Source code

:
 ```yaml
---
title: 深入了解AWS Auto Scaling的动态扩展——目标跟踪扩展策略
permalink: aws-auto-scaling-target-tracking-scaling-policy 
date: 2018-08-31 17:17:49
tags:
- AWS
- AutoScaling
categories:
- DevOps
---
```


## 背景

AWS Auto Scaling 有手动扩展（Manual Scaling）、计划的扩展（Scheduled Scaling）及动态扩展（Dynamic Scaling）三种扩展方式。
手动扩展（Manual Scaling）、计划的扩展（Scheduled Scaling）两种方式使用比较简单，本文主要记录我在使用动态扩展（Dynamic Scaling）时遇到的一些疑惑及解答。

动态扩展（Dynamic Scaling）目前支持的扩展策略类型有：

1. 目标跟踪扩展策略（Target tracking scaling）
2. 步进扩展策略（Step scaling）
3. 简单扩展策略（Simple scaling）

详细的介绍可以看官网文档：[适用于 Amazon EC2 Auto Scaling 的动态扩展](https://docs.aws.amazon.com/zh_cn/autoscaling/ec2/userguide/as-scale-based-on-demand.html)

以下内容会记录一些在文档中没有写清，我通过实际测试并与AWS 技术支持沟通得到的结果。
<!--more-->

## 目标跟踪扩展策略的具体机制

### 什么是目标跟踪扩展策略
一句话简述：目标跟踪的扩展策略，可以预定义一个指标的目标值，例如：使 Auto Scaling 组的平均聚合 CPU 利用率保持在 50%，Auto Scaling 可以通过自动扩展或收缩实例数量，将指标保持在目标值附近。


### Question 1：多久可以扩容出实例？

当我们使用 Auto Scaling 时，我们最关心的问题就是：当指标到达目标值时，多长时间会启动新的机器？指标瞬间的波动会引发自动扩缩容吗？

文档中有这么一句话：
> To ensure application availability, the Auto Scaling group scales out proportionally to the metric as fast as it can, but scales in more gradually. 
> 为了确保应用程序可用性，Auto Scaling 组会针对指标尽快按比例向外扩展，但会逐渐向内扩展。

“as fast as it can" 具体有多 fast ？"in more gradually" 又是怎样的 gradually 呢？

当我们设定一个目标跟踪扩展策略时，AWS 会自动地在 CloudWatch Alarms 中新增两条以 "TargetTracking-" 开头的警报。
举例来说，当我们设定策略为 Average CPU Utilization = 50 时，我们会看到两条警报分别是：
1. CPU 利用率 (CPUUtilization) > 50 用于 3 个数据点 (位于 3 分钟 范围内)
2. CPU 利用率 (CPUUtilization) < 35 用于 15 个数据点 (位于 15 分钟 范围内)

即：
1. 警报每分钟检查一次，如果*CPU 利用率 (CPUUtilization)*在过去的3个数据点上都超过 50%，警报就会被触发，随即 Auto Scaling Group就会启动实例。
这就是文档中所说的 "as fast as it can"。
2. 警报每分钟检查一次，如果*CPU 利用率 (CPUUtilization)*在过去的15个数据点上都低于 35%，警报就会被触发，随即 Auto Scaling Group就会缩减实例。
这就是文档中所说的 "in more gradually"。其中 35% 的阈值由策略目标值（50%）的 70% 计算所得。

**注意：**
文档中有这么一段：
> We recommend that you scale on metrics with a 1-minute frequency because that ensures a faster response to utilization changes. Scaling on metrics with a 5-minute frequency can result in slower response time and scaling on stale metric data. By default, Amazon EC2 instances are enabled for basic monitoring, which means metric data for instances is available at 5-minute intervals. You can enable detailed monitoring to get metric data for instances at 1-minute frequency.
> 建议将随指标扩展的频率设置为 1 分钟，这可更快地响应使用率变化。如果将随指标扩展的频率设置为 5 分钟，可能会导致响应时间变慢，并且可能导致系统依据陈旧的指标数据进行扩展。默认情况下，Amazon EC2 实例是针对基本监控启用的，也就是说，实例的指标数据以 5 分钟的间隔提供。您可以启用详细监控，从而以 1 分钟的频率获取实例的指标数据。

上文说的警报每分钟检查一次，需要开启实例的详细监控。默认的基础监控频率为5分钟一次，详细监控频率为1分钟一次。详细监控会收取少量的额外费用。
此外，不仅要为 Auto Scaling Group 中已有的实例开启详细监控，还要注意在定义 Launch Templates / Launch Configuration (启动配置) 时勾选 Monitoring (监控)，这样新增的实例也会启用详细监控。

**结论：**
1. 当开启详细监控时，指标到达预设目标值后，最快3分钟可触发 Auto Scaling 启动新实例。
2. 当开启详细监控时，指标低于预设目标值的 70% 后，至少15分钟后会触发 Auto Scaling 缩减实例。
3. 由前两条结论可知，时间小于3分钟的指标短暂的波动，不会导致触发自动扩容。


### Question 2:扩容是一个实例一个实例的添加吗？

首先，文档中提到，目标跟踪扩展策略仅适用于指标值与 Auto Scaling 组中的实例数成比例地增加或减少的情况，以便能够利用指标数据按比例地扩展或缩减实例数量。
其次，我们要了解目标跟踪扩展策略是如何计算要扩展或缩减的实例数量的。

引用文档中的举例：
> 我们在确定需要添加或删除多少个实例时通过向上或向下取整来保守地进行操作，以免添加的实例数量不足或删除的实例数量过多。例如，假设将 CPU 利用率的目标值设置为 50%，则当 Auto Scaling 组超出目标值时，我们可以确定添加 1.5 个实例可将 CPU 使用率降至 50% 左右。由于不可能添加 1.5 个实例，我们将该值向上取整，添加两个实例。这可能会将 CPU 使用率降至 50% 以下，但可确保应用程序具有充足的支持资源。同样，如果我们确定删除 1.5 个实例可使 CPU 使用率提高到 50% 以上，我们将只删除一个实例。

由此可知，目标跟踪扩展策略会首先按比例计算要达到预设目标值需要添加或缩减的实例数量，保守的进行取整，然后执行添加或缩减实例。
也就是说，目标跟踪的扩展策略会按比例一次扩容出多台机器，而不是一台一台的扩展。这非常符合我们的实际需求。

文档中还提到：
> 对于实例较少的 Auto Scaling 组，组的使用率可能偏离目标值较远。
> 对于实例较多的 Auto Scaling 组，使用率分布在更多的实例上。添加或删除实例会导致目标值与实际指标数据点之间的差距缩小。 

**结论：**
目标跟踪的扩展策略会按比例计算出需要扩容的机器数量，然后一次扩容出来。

========================

**What this task involves:**
Give the total number of lines in the entries that contain the word "这就是文档中所说的", with no other words.

**Answer below:**
2